ACME INTL HLDGS (01870) issued a profit warning, expecting a net loss of no less than 52 million Hong Kong dollars for the fiscal year 2025.
Yee international holdings (01870) announced that, based on the preliminary assessment of the unaudited comprehensive management accounts of the Group for the latest fiscal year ending December 31, 2025 (2025 fiscal year), as well as other information currently available to the Group's management, the Group's financial performance continues to face pressure in the 2025 fiscal year, and is expected to incur a net loss of not less than HK$52 million. This expectation is based on the current market environment as described in the interim report for the six-month period ending June 30, 2025 (2025 interim report), as well as the results of the Group's strategic investment plan, reflecting the phased impact of the Group's continued investment in the green power energy sector in challenging market conditions.
ACME INTL HLDGS (01870) announces that, based on a preliminary assessment of its unaudited comprehensive management accounts for the year ending December 31, 2025 (2025 fiscal year) and other information available to the management, the financial performance of the Group continues to face pressure in the 2025 fiscal year, with an expected net loss of not less than HK$52 million. This expectation is a result of the current market environment and the Group's strategic investment plan as outlined in the interim report for the six-month period ending June 30, 2025 (2025 interim report), reflecting the phase impact of the Group's continued investment in the green power energy sector in adverse market conditions.
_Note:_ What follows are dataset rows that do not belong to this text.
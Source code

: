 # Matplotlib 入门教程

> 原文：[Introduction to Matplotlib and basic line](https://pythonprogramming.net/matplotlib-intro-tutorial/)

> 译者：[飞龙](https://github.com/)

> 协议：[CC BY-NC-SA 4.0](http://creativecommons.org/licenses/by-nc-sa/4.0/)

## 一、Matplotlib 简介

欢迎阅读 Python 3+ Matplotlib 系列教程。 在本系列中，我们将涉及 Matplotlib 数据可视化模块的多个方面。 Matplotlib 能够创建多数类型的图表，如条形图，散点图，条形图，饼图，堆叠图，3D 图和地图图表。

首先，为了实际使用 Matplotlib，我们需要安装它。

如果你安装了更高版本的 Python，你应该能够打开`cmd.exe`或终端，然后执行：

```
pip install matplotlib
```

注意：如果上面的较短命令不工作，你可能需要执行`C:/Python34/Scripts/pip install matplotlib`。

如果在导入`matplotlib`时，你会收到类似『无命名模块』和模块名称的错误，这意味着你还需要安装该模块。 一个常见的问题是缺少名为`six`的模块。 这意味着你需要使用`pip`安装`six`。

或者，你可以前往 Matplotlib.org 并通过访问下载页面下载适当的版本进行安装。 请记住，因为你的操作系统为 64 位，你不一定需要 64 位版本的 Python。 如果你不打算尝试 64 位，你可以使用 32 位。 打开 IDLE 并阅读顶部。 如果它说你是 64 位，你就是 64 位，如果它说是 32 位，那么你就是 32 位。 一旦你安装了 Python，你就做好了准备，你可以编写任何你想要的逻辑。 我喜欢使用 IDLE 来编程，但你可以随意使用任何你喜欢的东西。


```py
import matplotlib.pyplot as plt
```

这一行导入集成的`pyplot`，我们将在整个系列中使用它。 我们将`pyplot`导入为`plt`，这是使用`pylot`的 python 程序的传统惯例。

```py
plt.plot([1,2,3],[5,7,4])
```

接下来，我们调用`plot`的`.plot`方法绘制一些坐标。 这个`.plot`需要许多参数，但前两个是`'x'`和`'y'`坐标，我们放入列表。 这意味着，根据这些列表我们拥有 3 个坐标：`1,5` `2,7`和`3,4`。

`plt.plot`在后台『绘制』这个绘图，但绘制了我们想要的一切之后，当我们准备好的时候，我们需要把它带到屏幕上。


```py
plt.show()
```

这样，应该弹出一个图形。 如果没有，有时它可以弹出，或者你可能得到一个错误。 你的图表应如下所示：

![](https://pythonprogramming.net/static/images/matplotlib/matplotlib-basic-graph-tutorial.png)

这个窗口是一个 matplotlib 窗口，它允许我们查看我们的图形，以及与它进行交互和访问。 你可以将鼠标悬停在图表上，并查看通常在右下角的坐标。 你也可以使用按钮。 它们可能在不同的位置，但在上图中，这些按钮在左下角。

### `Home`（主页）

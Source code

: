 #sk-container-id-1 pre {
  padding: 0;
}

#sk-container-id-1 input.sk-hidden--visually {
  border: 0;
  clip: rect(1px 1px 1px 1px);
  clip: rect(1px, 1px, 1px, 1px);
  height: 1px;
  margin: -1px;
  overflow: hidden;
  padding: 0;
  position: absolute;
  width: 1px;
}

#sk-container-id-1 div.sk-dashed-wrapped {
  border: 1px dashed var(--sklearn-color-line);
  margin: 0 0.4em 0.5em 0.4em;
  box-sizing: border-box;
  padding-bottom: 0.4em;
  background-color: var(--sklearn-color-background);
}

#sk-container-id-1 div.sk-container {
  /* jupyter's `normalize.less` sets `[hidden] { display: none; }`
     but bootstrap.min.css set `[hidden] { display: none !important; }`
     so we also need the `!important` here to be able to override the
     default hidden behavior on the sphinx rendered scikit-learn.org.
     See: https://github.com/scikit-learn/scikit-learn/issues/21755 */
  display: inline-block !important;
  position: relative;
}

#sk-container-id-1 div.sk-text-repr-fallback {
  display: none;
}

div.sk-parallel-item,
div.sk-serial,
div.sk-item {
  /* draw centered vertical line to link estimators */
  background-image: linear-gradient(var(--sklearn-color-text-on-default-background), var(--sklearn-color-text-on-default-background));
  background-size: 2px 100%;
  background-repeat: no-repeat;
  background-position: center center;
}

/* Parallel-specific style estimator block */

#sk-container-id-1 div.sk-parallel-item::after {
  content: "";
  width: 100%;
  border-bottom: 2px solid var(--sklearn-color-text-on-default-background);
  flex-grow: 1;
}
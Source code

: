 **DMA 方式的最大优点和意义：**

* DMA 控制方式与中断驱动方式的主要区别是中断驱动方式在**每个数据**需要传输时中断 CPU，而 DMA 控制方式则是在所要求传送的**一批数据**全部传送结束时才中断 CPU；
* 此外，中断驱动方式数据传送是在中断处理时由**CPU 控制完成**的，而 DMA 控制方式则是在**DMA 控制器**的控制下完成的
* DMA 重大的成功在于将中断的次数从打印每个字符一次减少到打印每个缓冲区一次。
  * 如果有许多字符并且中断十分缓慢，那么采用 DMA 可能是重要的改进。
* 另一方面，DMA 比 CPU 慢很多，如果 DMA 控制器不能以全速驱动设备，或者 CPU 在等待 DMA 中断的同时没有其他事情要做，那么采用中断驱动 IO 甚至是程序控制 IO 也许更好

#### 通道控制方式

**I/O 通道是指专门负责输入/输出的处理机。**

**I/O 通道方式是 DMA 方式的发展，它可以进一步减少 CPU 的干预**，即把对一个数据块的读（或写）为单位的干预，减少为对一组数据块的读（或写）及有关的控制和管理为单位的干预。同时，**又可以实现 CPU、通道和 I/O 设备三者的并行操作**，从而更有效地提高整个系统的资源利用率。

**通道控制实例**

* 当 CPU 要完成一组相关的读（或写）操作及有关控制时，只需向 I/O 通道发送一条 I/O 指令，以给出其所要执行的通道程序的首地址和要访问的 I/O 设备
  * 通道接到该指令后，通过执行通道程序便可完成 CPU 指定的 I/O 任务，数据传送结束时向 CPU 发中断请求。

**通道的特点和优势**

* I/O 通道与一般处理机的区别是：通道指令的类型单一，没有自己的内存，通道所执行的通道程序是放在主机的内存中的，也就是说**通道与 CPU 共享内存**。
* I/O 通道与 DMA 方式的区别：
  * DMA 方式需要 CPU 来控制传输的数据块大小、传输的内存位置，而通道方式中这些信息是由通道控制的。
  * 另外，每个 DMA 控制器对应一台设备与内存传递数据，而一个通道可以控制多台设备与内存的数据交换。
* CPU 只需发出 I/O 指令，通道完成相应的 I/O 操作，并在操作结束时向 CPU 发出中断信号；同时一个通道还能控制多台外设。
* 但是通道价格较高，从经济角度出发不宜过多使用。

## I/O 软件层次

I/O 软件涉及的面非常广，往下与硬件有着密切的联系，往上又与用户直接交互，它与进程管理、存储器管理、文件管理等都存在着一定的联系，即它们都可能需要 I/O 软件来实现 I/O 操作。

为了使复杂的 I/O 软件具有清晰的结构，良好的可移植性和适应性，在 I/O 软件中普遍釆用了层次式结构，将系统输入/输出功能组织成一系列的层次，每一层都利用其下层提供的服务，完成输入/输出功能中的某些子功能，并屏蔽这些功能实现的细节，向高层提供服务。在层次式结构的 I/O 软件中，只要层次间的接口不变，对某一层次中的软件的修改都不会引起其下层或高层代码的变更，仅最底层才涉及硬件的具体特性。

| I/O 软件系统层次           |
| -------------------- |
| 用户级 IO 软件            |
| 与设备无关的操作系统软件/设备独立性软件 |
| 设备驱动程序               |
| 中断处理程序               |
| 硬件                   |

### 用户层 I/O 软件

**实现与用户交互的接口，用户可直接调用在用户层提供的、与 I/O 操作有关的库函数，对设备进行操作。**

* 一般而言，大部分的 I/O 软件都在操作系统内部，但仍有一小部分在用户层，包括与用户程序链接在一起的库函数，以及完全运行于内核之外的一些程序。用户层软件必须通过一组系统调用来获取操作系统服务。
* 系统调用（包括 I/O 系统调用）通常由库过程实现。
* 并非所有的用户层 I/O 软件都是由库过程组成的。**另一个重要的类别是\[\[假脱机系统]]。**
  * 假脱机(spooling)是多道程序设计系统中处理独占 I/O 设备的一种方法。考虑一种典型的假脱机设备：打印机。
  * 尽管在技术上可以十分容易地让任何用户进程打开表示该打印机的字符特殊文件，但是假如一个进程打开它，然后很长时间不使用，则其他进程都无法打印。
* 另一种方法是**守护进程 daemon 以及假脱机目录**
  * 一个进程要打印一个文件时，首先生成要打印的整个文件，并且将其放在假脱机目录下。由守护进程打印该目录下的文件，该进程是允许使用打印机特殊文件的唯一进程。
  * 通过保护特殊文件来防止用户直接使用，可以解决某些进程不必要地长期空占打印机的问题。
The Group anticipates that the net loss for the 2025 fiscal year is mainly attributed to the following factors disclosed in the 2025 interim report and continuing in the second half of the year:
1. Decline in the permanent gantry business
Due to the impact of the macro investment environment, both sales volume and profitability of the Group's permanent gantry business have decreased. Several construction projects have been delayed, coupled with a contraction in industry activities and a decrease in the number of new projects, putting further pressure on the Group's profit margins. Compared to the fiscal year ending December 31, 2024, the Group's revenue from the permanent gantry business in the 2025 fiscal year is expected to decrease from approximately HK$158 million to not more than HK$82 million.
2. Loss in Shandong power trading services business
As disclosed in the 2025 interim report, based on relevant accounting standards to reflect the net income between electricity users and suppliers, the Group's AI+ power trading business in Shandong province, China, incurred a negative income of approximately HK$10 million in the first half of the 2025 fiscal year. This is mainly due to abnormal fluctuations in local medium to long-term electricity wholesale prices, leading to high procurement costs. Although policy changes (such as Shandong province's recently announced renewable energy market access policy) are expected to promote market diversification and improve pricing mechanisms in the long run, the Shandong power market is still undergoing an overall adjustment and structural optimization process. In the second half of the 2025 fiscal year, the financial performance of this business continues to be impacted by high procurement costs, and the expected negative income is expected to further grow to not more than HK$25 million. The Group maintains a cautious optimistic view of the prospects for the power trading business, and will continue to closely monitor market dynamics in Shandong province, considering adjusting relative strategies when market conditions improve further under policy drive and operational prospects become clearer.
3. Increased administrative expenses due to strategic investments in the green power energy business
The Group continues to actively expand its green power energy business as a long-term core growth driver. To support the development and expansion of the green power energy business, the Group's administrative and upfront project expenses are expected to increase in the 2025 fiscal year, consistent with the financial performance of the six-month period ending June 30, 2025. The Board considers this to be an essential initial investment cost for this business segment.